一時帰国する度に、メガバンクの名称が変わっていたり、合併していたり、なにかしら変化があり、それが積もり積もって銀行の名前を聞いてもどこかピンとこなくなっていました。
さらに、ネット銀行が次々に誕生。
銀行業界についてすっかり疎くなってしまい、浦島太郎状態に。
生活スタイルに合わせて銀行口座を見直す
帰国してしばらく経ち、仕事を始めると給与や報酬の振込に銀行口座を利用するようになり、生活スタイルに合わせて、銀行口座を見直す必要性を感じました。
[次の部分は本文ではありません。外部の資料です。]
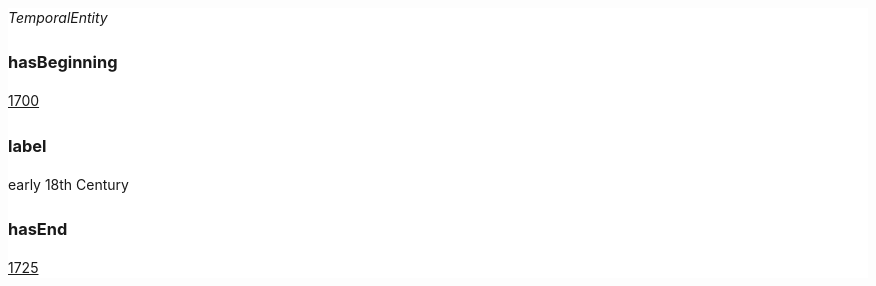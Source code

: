 *TemporalEntity*

### hasBeginning


[1700](#1700)

### label


early 18th Century

### hasEnd


[1725](#1725)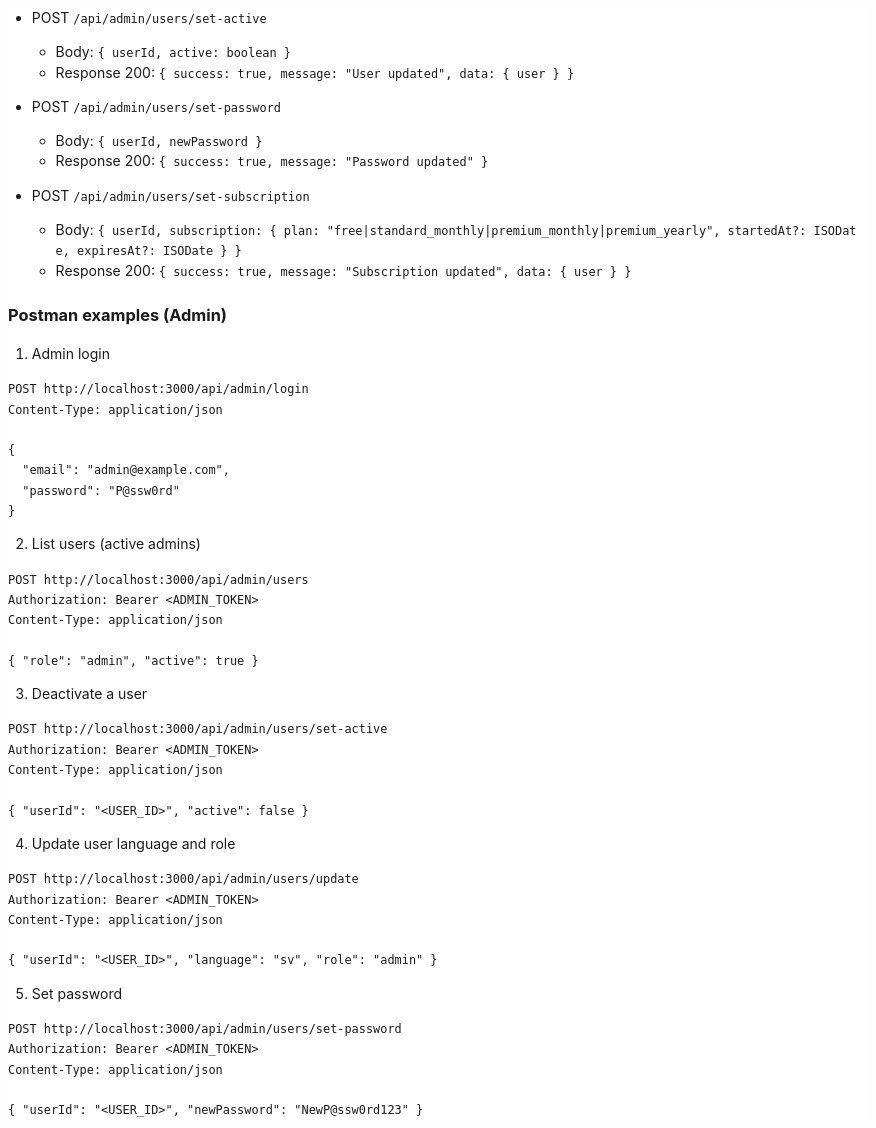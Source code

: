 - POST `/api/admin/users/set-active`
  - Body: `{ userId, active: boolean }`
  - Response 200: `{ success: true, message: "User updated", data: { user } }`

- POST `/api/admin/users/set-password`
  - Body: `{ userId, newPassword }`
  - Response 200: `{ success: true, message: "Password updated" }`

- POST `/api/admin/users/set-subscription`
  - Body: `{ userId, subscription: { plan: "free|standard_monthly|premium_monthly|premium_yearly", startedAt?: ISODate, expiresAt?: ISODate } }`
  - Response 200: `{ success: true, message: "Subscription updated", data: { user } }`

### Postman examples (Admin)

1) Admin login
```
POST http://localhost:3000/api/admin/login
Content-Type: application/json

{
  "email": "admin@example.com",
  "password": "P@ssw0rd"
}
```

2) List users (active admins)
```
POST http://localhost:3000/api/admin/users
Authorization: Bearer <ADMIN_TOKEN>
Content-Type: application/json

{ "role": "admin", "active": true }
```

3) Deactivate a user
```
POST http://localhost:3000/api/admin/users/set-active
Authorization: Bearer <ADMIN_TOKEN>
Content-Type: application/json

{ "userId": "<USER_ID>", "active": false }
```

4) Update user language and role
```
POST http://localhost:3000/api/admin/users/update
Authorization: Bearer <ADMIN_TOKEN>
Content-Type: application/json

{ "userId": "<USER_ID>", "language": "sv", "role": "admin" }
```

5) Set password
```
POST http://localhost:3000/api/admin/users/set-password
Authorization: Bearer <ADMIN_TOKEN>
Content-Type: application/json

{ "userId": "<USER_ID>", "newPassword": "NewP@ssw0rd123" }
```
日本では銀行口座を無料で維持できるため、複数保有している人が多く、休眠口座を放置している人も少なくありません。
私の場合、イタリアに移住する前に不要な銀行口座を解約したので、もともと2行、帰国した時点で普通銀行3行の口座を持っていました。
そのうちイタリア在住中、緊急用に日本の口座から現金を引き出すためのデビットカードを発行する目的で開設した口座については、帰国してから休眠口座化していたので解約。
この時点で、長年保有している普通銀行2行に。
不要な口座を解約してすっきりしたせいか、新しいネット銀行について情報収集して、必要なら新しく口座の開設を検討しようと考えました。
イタリアの銀行について小話
世界最古の銀行はイタリアに
ここでイタリアの銀行について少し。
現存する中で世界最古の銀行はイタリアにあります。
1472年に創業した、トスカーナ州の古都シエナにあるモンテ・デイ・パスキ・ディ・シエナ銀行 (Banca Monte dei Paschi di Siena、 MPS) です。
本店はシエナ歴史地区のサリンベーニ広場の奥に建つサリンベーニ宮殿にあり、アーチ型の入口には、 MONTE DEI PASCHI と刻まれています。
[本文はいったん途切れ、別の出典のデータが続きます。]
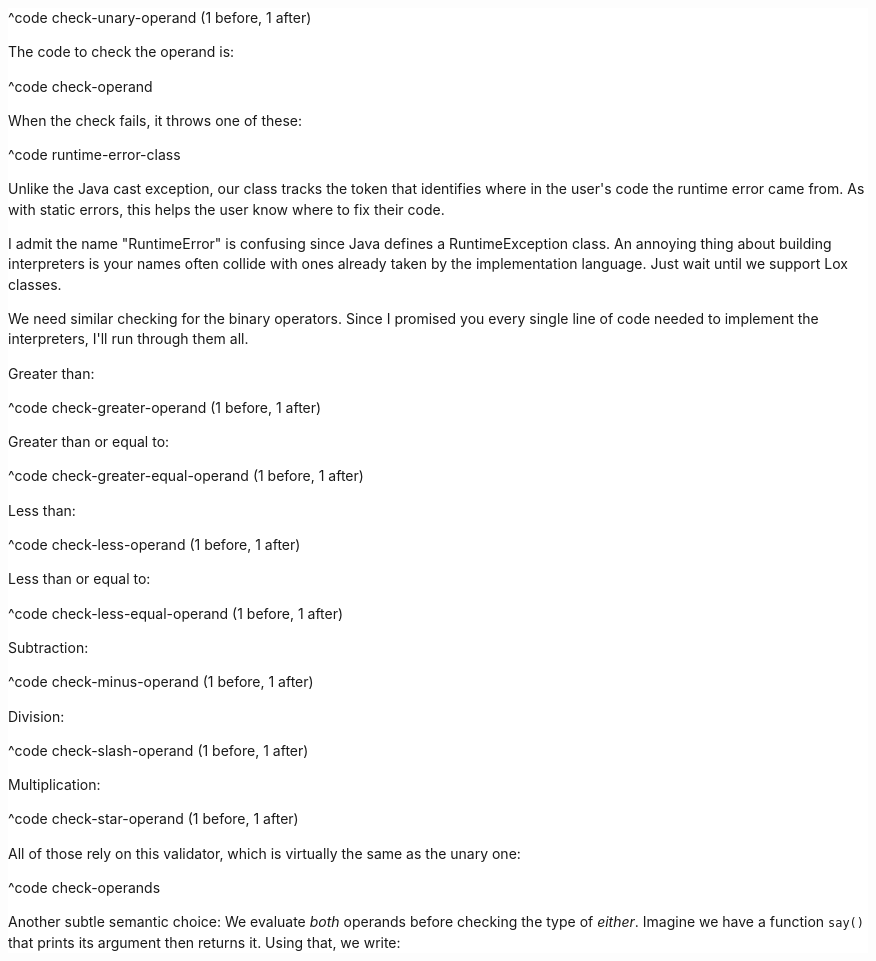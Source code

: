 ^code check-unary-operand (1 before, 1 after)

The code to check the operand is:

^code check-operand

When the check fails, it throws one of these:

^code runtime-error-class

Unlike the Java cast exception, our <span name="class">class</span> tracks the
token that identifies where in the user's code the runtime error came from. As
with static errors, this helps the user know where to fix their code.

<aside name="class">

I admit the name "RuntimeError" is confusing since Java defines a
RuntimeException class. An annoying thing about building interpreters is your
names often collide with ones already taken by the implementation language. Just
wait until we support Lox classes.

</aside>

We need similar checking for the binary operators. Since I promised you every
single line of code needed to implement the interpreters, I'll run through them
all.

Greater than:

^code check-greater-operand (1 before, 1 after)

Greater than or equal to:

^code check-greater-equal-operand (1 before, 1 after)

Less than:

^code check-less-operand (1 before, 1 after)

Less than or equal to:

^code check-less-equal-operand (1 before, 1 after)

Subtraction:

^code check-minus-operand (1 before, 1 after)

Division:

^code check-slash-operand (1 before, 1 after)

Multiplication:

^code check-star-operand (1 before, 1 after)

All of those rely on this validator, which is virtually the same as the unary
one:

^code check-operands

<aside name="operand">

Another subtle semantic choice: We evaluate _both_ operands before checking the
type of _either_. Imagine we have a function `say()` that prints its argument
then returns it. Using that, we write:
1472年というと、日本は室町時代、応仁の乱が繰り広げられていました。
その時代に創業され、500年以上存続する銀行と知ると、イタリアの歴史の深さを感じずにはいられません。
イタリアの銀行のサービス
イタリアで仕事をするようになり、銀行口座を開設。
通帳が発行されず、もちろん届出印はありません。
イタリアでは銀行口座を開設すると、定期的に口座管理料がかかります。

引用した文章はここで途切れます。